:: Try it ::
Quote the listing below word for word, stopping after the line that contains "working with a".

[Start of section]

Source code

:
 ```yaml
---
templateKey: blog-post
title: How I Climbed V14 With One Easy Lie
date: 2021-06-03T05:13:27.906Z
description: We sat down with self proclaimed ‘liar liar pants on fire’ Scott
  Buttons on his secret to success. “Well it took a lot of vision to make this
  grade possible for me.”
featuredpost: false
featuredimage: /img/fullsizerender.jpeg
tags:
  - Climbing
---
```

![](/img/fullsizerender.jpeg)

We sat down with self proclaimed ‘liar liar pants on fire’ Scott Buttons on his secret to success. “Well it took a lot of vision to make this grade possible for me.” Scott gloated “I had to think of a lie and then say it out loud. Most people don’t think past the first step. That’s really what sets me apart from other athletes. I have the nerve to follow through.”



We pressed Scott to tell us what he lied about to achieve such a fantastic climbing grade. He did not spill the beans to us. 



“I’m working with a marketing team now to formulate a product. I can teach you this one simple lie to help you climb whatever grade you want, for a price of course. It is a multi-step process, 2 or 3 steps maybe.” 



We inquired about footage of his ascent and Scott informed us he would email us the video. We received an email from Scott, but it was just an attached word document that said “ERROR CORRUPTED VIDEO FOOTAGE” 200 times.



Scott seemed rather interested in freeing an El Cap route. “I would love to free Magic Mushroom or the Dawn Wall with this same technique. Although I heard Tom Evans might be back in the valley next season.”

[End of section]

:: Response to this task ::
Source code

:
 ```yaml
---
templateKey: blog-post
title: How I Climbed V14 With One Easy Lie
date: 2021-06-03T05:13:27.906Z
description: We sat down with self proclaimed ‘liar liar pants on fire’ Scott
  Buttons on his secret to success. “Well it took a lot of vision to make this
  grade possible for me.”
featuredpost: false
featuredimage: /img/fullsizerender.jpeg
tags:
  - Climbing
---
```

![](/img/fullsizerender.jpeg)

We sat down with self proclaimed ‘liar liar pants on fire’ Scott Buttons on his secret to success. “Well it took a lot of vision to make this grade possible for me.” Scott gloated “I had to think of a lie and then say it out loud. Most people don’t think past the first step. That’s really what sets me apart from other athletes. I have the nerve to follow through.”



We pressed Scott to tell us what he lied about to achieve such a fantastic climbing grade. He did not spill the beans to us. 



“I’m working with a marketing team now to formulate a product. I can teach you this one simple lie to help you climb whatever grade you want, for a price of course. It is a multi-step process, 2 or 3 steps maybe.” 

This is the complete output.